Some founders I coach hate hearing that. Real entrepreneurs get it. A founder’s focus on being rich is one criteria I use to filter out seed investment opportunities. I do so because if someone is too concerned with lining their own pockets, they won’t be concerned enough with building a business, crafting a corporate culture, or taking care of their employees – all of which ironically are necessary for a founder to get rich.
The transient value of money
One reason money is not a worthy objective is because cash is of transient value. Yes, you can buy many fancy and luxurious things. But these are items of comfort and amusement and not anything that creates human value.
One aspect of Silicon Valley culture I am delighted with is the near universal attitude of giving away fortunes in personal wealth in order to improve humanity. Our locally minted billionaires routinely shed most of their lucre, knowing that what little they keep is more than sufficient for a luxurious lifestyle.
They understand that they were not primarily in business to be rich, but to change things. Once they earned more money than they could possibly spend, they sought to use that money to continue changing things through charity.
The permanent value of achievement
This is the nature of entrepreneurialism – the desire for change.
Change comes in many forms. One can change a market, as Apple did with iPhones. You can change an industry, as Linus Torvalds did by creating and maintaining the Linux operating system. You can change the world, as Ronald Reagan did by encouraging and facilitating the fall of the Soviet Union.
Creating change is an achievement, and achieving things is hugely motivating. In my book Tough Things First I tell the story of how, as a teenager, I mastered the high hurdles, despite functional handicaps (short legs, having to jump using alternate leading legs, etc.). There was no money involved in high school track and field events.

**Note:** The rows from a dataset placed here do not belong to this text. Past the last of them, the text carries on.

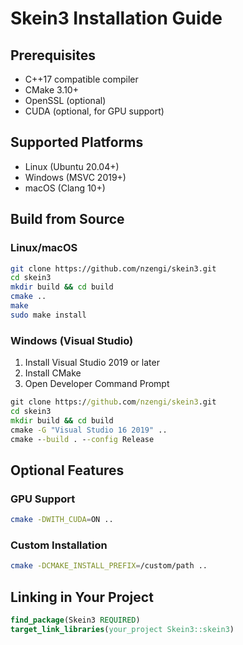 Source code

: # Skein3 Installation Guide

## Prerequisites
- C++17 compatible compiler
- CMake 3.10+
- OpenSSL (optional)
- CUDA (optional, for GPU support)

## Supported Platforms
- Linux (Ubuntu 20.04+)
- Windows (MSVC 2019+)
- macOS (Clang 10+)

## Build from Source

### Linux/macOS
```bash
git clone https://github.com/nzengi/skein3.git
cd skein3
mkdir build && cd build
cmake ..
make
sudo make install
```

### Windows (Visual Studio)
1. Install Visual Studio 2019 or later
2. Install CMake
3. Open Developer Command Prompt
```cmd
git clone https://github.com/nzengi/skein3.git
cd skein3
mkdir build && cd build
cmake -G "Visual Studio 16 2019" ..
cmake --build . --config Release
```

## Optional Features

### GPU Support
```bash
cmake -DWITH_CUDA=ON ..
```

### Custom Installation
```bash
cmake -DCMAKE_INSTALL_PREFIX=/custom/path ..
```

## Linking in Your Project
```cmake
find_package(Skein3 REQUIRED)
target_link_libraries(your_project Skein3::skein3)
``` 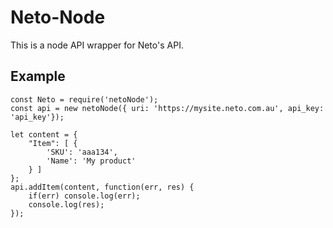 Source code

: # Neto-Node

This is a node API wrapper for Neto's API.

## Example

```
const Neto = require('netoNode');
const api = new netoNode({ uri: 'https://mysite.neto.com.au', api_key: 'api_key'});

let content = {
	"Item": [ {
		'SKU': 'aaa134',
		'Name': 'My product'
	} ]﻿
};
api.addItem(content, function(err, res) {
	if(err) console.log(err);
	console.log(res);
});
```

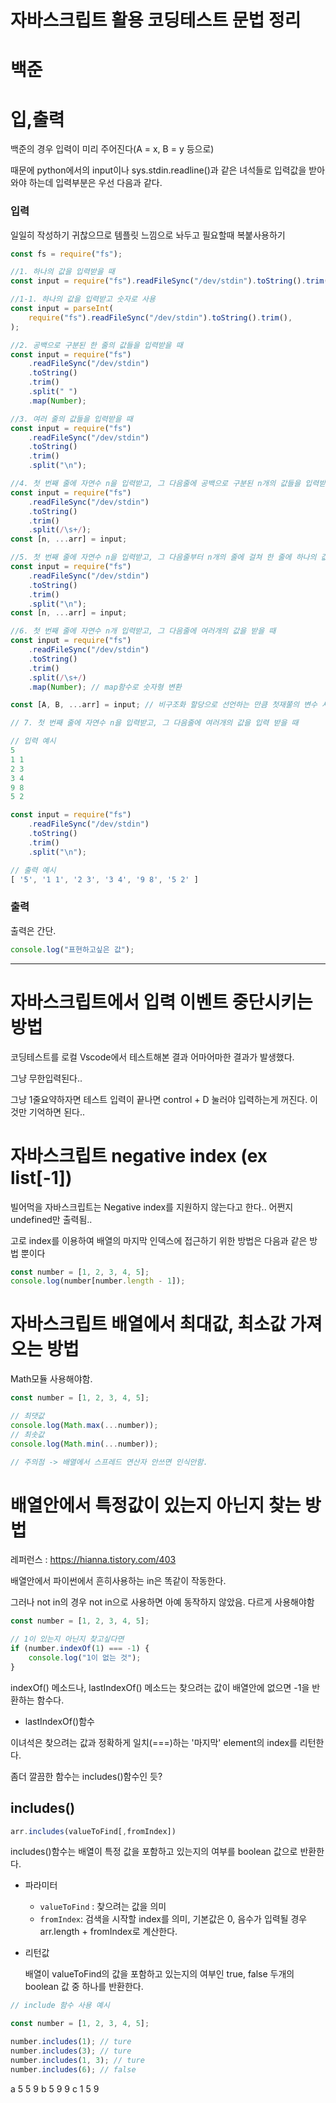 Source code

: # 자바스크립트 활용 코딩테스트 문법 정리

# 백준

# 입,출력

백준의 경우 입력이 미리 주어진다(A = x, B = y 등으로)

때문에 python에서의 input이나 sys.stdin.readline()과 같은 녀석들로 입력값을 받아와야 하는데 입력부분은 우선 다음과 같다.

### 입력

일일히 작성하기 귀찮으므로 템플릿 느낌으로 놔두고 필요할때 복붙사용하기

```js
const fs = require("fs");

//1. 하나의 값을 입력받을 때
const input = require("fs").readFileSync("/dev/stdin").toString().trim();

//1-1. 하나의 값을 입력받고 숫자로 사용
const input = parseInt(
    require("fs").readFileSync("/dev/stdin").toString().trim(),
);

//2. 공백으로 구분된 한 줄의 값들을 입력받을 때
const input = require("fs")
    .readFileSync("/dev/stdin")
    .toString()
    .trim()
    .split(" ")
    .map(Number);

//3. 여러 줄의 값들을 입력받을 때
const input = require("fs")
    .readFileSync("/dev/stdin")
    .toString()
    .trim()
    .split("\n");

//4. 첫 번째 줄에 자연수 n을 입력받고, 그 다음줄에 공백으로 구분된 n개의 값들을 입력받을 때
const input = require("fs")
    .readFileSync("/dev/stdin")
    .toString()
    .trim()
    .split(/\s+/);
const [n, ...arr] = input;

//5. 첫 번째 줄에 자연수 n을 입력받고, 그 다음줄부터 n개의 줄에 걸쳐 한 줄에 하나의 값을 입력받을 때
const input = require("fs")
    .readFileSync("/dev/stdin")
    .toString()
    .trim()
    .split("\n");
const [n, ...arr] = input;

//6. 첫 번째 줄에 자연수 n개 입력받고, 그 다음줄에 여러개의 값을 받을 때
const input = require("fs")
    .readFileSync("/dev/stdin")
    .toString()
    .trim()
    .split(/\s+/)
    .map(Number); // map함수로 숫자형 변환

const [A, B, ...arr] = input; // 비구조화 할당으로 선언하는 만큼 첫재쭐의 변수 사용 가능

// 7. 첫 번째 줄에 자연수 n을 입력받고, 그 다음줄에 여러개의 값을 입력 받을 때

// 입력 예시
5
1 1
2 3
3 4
9 8
5 2

const input = require("fs")
    .readFileSync("/dev/stdin")
    .toString()
    .trim()
    .split("\n");

// 출력 예시
[ '5', '1 1', '2 3', '3 4', '9 8', '5 2' ]
```

### 출력

출력은 간단.

```js
console.log("표현하고싶은 값");
```

---

# 자바스크립트에서 입력 이벤트 중단시키는 방법

코딩테스트를 로컬 Vscode에서 테스트해본 결과 어마어마한 결과가 발생했다.

그냥 무한입력된다..

그냥 1줄요약하자면 테스트 입력이 끝나면 control + D 눌러야 입력하는게 꺼진다. 이것만 기억하면 된다..

# 자바스크립트 negative index (ex list[-1])

빌어먹을 자바스크립트는 Negative index를 지원하지 않는다고 한다.. 어쩐지 undefined만 출력됨..

고로 index를 이용하여 배열의 마지막 인덱스에 접근하기 위한 방법은 다음과 같은 방법 뿐이다

```js
const number = [1, 2, 3, 4, 5];
console.log(number[number.length - 1]);
```

# 자바스크립트 배열에서 최대값, 최소값 가져오는 방법

Math모듈 사용해야함.

```js
const number = [1, 2, 3, 4, 5];

// 최댓값
console.log(Math.max(...number));
// 최솟값
console.log(Math.min(...number));

// 주의점 -> 배열에서 스프레드 연산자 안쓰면 인식안함.
```

# 배열안에서 특정값이 있는지 아닌지 찾는 방법

레퍼런스 : https://hianna.tistory.com/403

배열안에서 파이썬에서 흔히사용하는 in은 똑같이 작동한다.

그러나 not in의 경우 not in으로 사용하면 아예 동작하지 않았음. 다르게 사용해야함

```js
const number = [1, 2, 3, 4, 5];

// 1이 있는지 아닌지 찾고싶다면
if (number.indexOf(1) === -1) {
    console.log("1이 없는 것");
}
```

indexOf() 메소드나, lastIndexOf() 메소드는 찾으려는 값이 배열안에 없으면 -1을 반환하는 함수다.

-   lastIndexOf()함수

이녀석은 찾으려는 값과 정확하게 일치(===)하는 '마지막' element의 index를 리턴한다.

좀더 깔끔한 함수는 includes()함수인 듯?

## includes()

```js
arr.includes(valueToFind[,fromIndex])
```

includes()함수는 배열이 특정 값을 포함하고 있는지의 여부를 boolean 값으로 반환한다.

-   파라미터

    -   `valueToFind` : 찾으려는 값을 의미
    -   `fromIndex`: 검색을 시작할 index를 의미, 기본값은 0, 음수가 입력될 경우 arr.length + fromIndex로 계산한다.

-   리턴값

    배열이 valueToFind의 값을 포함하고 있는지의 여부인 true, false 두개의 boolean 값 중 하나를 반환한다.

```js
// include 함수 사용 예시

const number = [1, 2, 3, 4, 5];

number.includes(1); // ture
number.includes(3); // ture
number.includes(1, 3); // ture
number.includes(6); // false
```
a   5   5   9
b   5   9   9
c   1   5   9
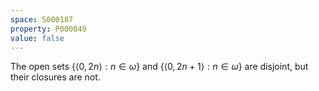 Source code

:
 ```yaml
---
space: S000187
property: P000049
value: false
---
```


The open sets $\{\langle 0,2n\rangle: n\in\omega\}$ and $\{\langle 0,2n+1\rangle: n\in\omega\}$ are disjoint, but their closures are not.
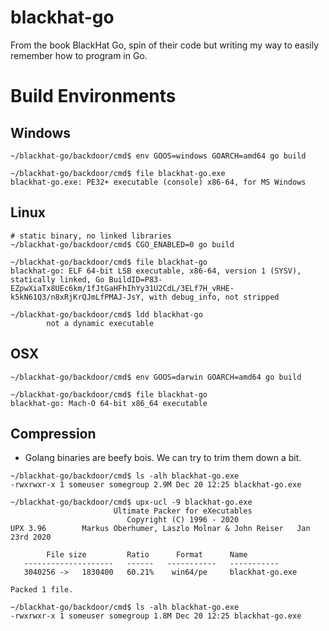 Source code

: # blackhat-go
From the book BlackHat Go, spin of their code but writing my way to easily remember how to program in Go.

# Build Environments

## Windows
```
~/blackhat-go/backdoor/cmd$ env GOOS=windows GOARCH=amd64 go build

~/blackhat-go/backdoor/cmd$ file blackhat-go.exe
blackhat-go.exe: PE32+ executable (console) x86-64, for MS Windows
```

## Linux
```
# static binary, no linked libraries
~/blackhat-go/backdoor/cmd$ CGO_ENABLED=0 go build

~/blackhat-go/backdoor/cmd$ file blackhat-go 
blackhat-go: ELF 64-bit LSB executable, x86-64, version 1 (SYSV), statically linked, Go BuildID=P83-EZpwXiaTx8UEc6km/1fJtGaHFhIhYy31U2CdL/3ELf7H_vRHE-k5kN61Q3/n8xRjKrQJmLfPMAJ-JsY, with debug_info, not stripped

~/blackhat-go/backdoor/cmd$ ldd blackhat-go 
        not a dynamic executable
```

## OSX
```
~/blackhat-go/backdoor/cmd$ env GOOS=darwin GOARCH=amd64 go build

~/blackhat-go/backdoor/cmd$ file blackhat-go 
blackhat-go: Mach-O 64-bit x86_64 executable
```

## Compression

* Golang binaries are beefy bois. We can try to trim them down a bit.

``` 
~/blackhat-go/backdoor/cmd$ ls -alh blackhat-go.exe 
-rwxrwxr-x 1 someuser somegroup 2.9M Dec 20 12:25 blackhat-go.exe

~/blackhat-go/backdoor/cmd$ upx-ucl -9 blackhat-go.exe 
                       Ultimate Packer for eXecutables
                          Copyright (C) 1996 - 2020
UPX 3.96        Markus Oberhumer, Laszlo Molnar & John Reiser   Jan 23rd 2020

        File size         Ratio      Format      Name
   --------------------   ------   -----------   -----------
   3040256 ->   1830400   60.21%    win64/pe     blackhat-go.exe               

Packed 1 file.

~/blackhat-go/backdoor/cmd$ ls -alh blackhat-go.exe 
-rwxrwxr-x 1 someuser somegroup 1.8M Dec 20 12:25 blackhat-go.exe
```

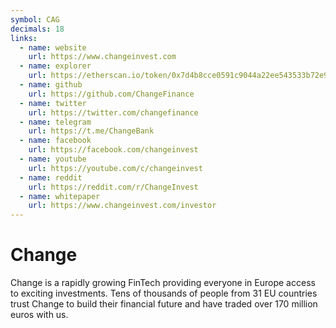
 ```yaml
---
symbol: CAG
decimals: 18
links:
  - name: website
    url: https://www.changeinvest.com
  - name: explorer
    url: https://etherscan.io/token/0x7d4b8cce0591c9044a22ee543533b72e976e36c3
  - name: github
    url: https://github.com/ChangeFinance
  - name: twitter
    url: https://twitter.com/changefinance
  - name: telegram
    url: https://t.me/ChangeBank
  - name: facebook
    url: https://facebook.com/changeinvest
  - name: youtube
    url: https://youtube.com/c/changeinvest
  - name: reddit
    url: https://reddit.com/r/ChangeInvest
  - name: whitepaper
    url: https://www.changeinvest.com/investor
---
```


# Change

Change is a rapidly growing FinTech providing everyone in Europe access to exciting investments. Tens of thousands of people from 31 EU countries trust Change to build their financial future and have traded over 170 million euros with us.
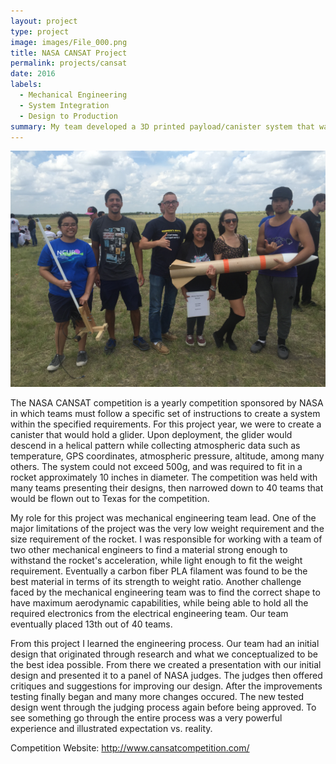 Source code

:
 ```yaml
---
layout: project
type: project
image: images/File_000.png
title: NASA CANSAT Project
permalink: projects/cansat
date: 2016
labels:
  - Mechanical Engineering
  - System Integration
  - Design to Production
summary: My team developed a 3D printed payload/canister system that was tested in atmospheric conditions, and collected atmospheric data upon descent.
---
```



 <img class="ui medium right floated rounded image" src="../images/cansat.jpeg">



The NASA CANSAT competition is a yearly competition sponsored by NASA in which teams must follow a specific set of instructions to create a system within the specified requirements. For this project year, we were to create a canister that would hold a glider. Upon deployment, the glider would descend in a helical pattern while collecting atmospheric data such as temperature, GPS coordinates, atmospheric pressure, altitude, among many others. The system could not exceed 500g, and was required to fit in a rocket approximately 10 inches in diameter. The competition was held with many teams presenting their designs, then narrowed down to 40 teams that would be flown out to Texas for the competition. 

My role for this project was mechanical engineering team lead. One of the major limitations of the project was the very low weight requirement and the size requirement of the rocket. I was responsible for working with a team of two other mechanical engineers to find a material strong enough to withstand the rocket's acceleration, while light enough to fit the weight requirement. Eventually a carbon fiber PLA filament was found to be the best material in terms of its strength to weight ratio. Another challenge faced by the mechanical engineering team was to find the correct shape to have maximum aerodynamic capabilities, while being able to hold all the required electronics from the electrical engineering team. Our team eventually placed 13th out of 40 teams.

From this project I learned the engineering process. Our team had an initial design that originated through research and what we conceptualized to be the best idea possible. From there we created a presentation with our initial design and presented it to a panel of NASA judges. The judges then offered critiques and suggestions for improving our design. After the improvements testing finally began and many more changes occured. The new tested design went through the judging process again before being approved. To see something go through the entire process was a very powerful experience and illustrated expectation vs. reality. 

Competition Website: http://www.cansatcompetition.com/


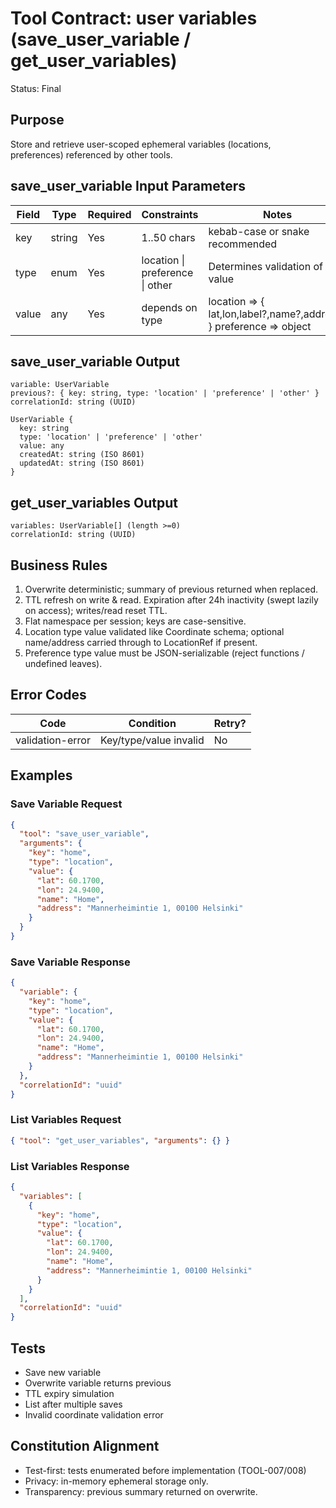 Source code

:# Tool Contract: user variables (save_user_variable / get_user_variables)

Status: Final

## Purpose

Store and retrieve user-scoped ephemeral variables (locations, preferences) referenced by other tools.

## save_user_variable Input Parameters

| Field | Type | Required | Constraints | Notes |
|-------|------|----------|-------------|-------|
| key | string | Yes | 1..50 chars | kebab-case or snake recommended |
| type | enum | Yes | location \| preference \| other | Determines validation of value |
| value | any | Yes | depends on type | location => { lat,lon,label?,name?,address? } preference => object |

## save_user_variable Output

```text
variable: UserVariable
previous?: { key: string, type: 'location' | 'preference' | 'other' }
correlationId: string (UUID)

UserVariable {
  key: string
  type: 'location' | 'preference' | 'other'
  value: any
  createdAt: string (ISO 8601)
  updatedAt: string (ISO 8601)
}
```

## get_user_variables Output

```text
variables: UserVariable[] (length >=0)
correlationId: string (UUID)
```

## Business Rules

1. Overwrite deterministic; summary of previous returned when replaced.
2. TTL refresh on write & read. Expiration after 24h inactivity (swept lazily on access); writes/read reset TTL.
3. Flat namespace per session; keys are case-sensitive.
4. Location type value validated like Coordinate schema; optional name/address carried through to LocationRef if present.
5. Preference type value must be JSON-serializable (reject functions / undefined leaves).

## Error Codes

| Code | Condition | Retry? |
|------|-----------|--------|
| validation-error | Key/type/value invalid | No |

## Examples

### Save Variable Request

```json
{
  "tool": "save_user_variable",
  "arguments": {
    "key": "home",
    "type": "location",
    "value": {
      "lat": 60.1700,
      "lon": 24.9400,
      "name": "Home",
      "address": "Mannerheimintie 1, 00100 Helsinki"
    }
  }
}
```

### Save Variable Response

```json
{
  "variable": {
    "key": "home",
    "type": "location",
    "value": {
      "lat": 60.1700,
      "lon": 24.9400,
      "name": "Home",
      "address": "Mannerheimintie 1, 00100 Helsinki"
    }
  },
  "correlationId": "uuid"
}
```

### List Variables Request

```json
{ "tool": "get_user_variables", "arguments": {} }
```

### List Variables Response

```json
{
  "variables": [
    {
      "key": "home",
      "type": "location",
      "value": {
        "lat": 60.1700,
        "lon": 24.9400,
        "name": "Home",
        "address": "Mannerheimintie 1, 00100 Helsinki"
      }
    }
  ],
  "correlationId": "uuid"
}
```

## Tests

* Save new variable
* Overwrite variable returns previous
* TTL expiry simulation
* List after multiple saves
* Invalid coordinate validation error

## Constitution Alignment

* Test-first: tests enumerated before implementation (TOOL-007/008)
* Privacy: in-memory ephemeral storage only.
* Transparency: previous summary returned on overwrite.
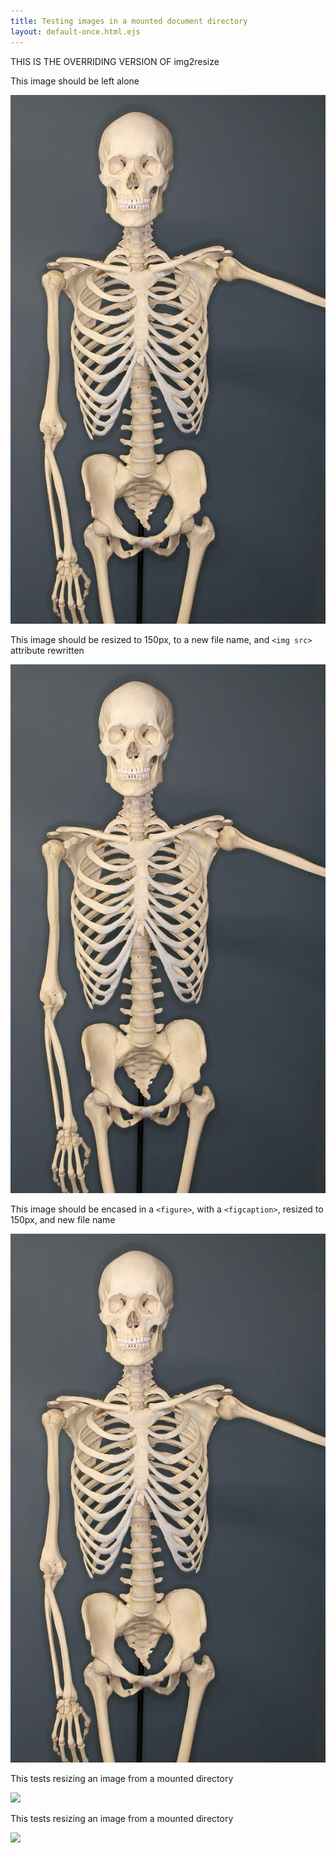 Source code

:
 ```yaml
---
title: Testing images in a mounted document directory
layout: default-once.html.ejs
---
```


THIS IS THE OVERRIDING VERSION OF img2resize

This image should be left alone

<img id="no-change" src="img/Human-Skeleton.jpg">

This image should be resized to 150px, to a new file name, and `<img src>` attribute rewritten

<img id="resizeto150" 
        src="img/Human-Skeleton.jpg"
        resize-width="150"
        resize-to="img/Human-Skeleton-150.jpg">

This image should be encased in a `<figure>`, with a `<figcaption>`, resized to 150px, and new file name

<img id="resizeto250figure" 
        figure
        src="img/Human-Skeleton.jpg"
        resize-width="250"
        resize-to="img/Human-Skeleton-250-figure.jpg"
        caption="Image caption">

This tests resizing an image from a mounted directory

<img id="mountedimg" src="/mounted/img/Human-Skeleton.jpg" 
    resize-width="100" resize-to="img/Human-Skeleton-mounted-100.jpg">


This tests resizing an image from a mounted directory

<img id="mountedimg2nonmounted" src="/mounted/img/Human-Skeleton.jpg" 
    resize-width="100" resize-to="/img/Human-Skeleton-from-mounted-to-img-100.jpg">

But there was a great sense of accomplishment when the school’s track coach, who once told me I could not run high hurdles, had to hand me the medal for winning the championship.
This sense of accomplishment is what does and should drive most entrepreneurs. At times it is understated, as when a technically minded founder is exploring what is possible with a product. Other times it is nearly messianic as a business leader seeks to dominate their industry. In the middle you have those startup CEOs who find joy in the minutia of building their business and being as involved in every aspect of it as they can.
On rare occasions, a founder demonstrates all three elements.
The enduring value of business
Discussed too little is the value of building an enduring business.
When one creates a company that outlasts the founders and his grandchildren, then there is a level of accomplishment that is historic. It can be as iconic as the 130-year-old American beverage company Coca Cola (founded in 1886) or as obscure as the Japanese construction company Kongō Gumi (founded in 578 and operated for 1,428 years).
Such empires require more than a strong leader, because leaders grow old and die. It requires establishing a mission in which generations of employees believe, a corporate culture that guides their decisions and directions, and a public trust that institutionalizes a brand.
Foremost in creating enduring businesses is creating great employees. I told Micrel employees I might not make them rich, but I would help them to be better people. So much of Micrel corporate culture focused on the dignity of every individual. By focusing more on people than profits, we elevated both.
What is your motivation
Before developing your product and launching your startup, search your soul. Be sure of your motivations. I hope you do get rich, but even more I hope you have purpose, as that makes getting rich that much easier.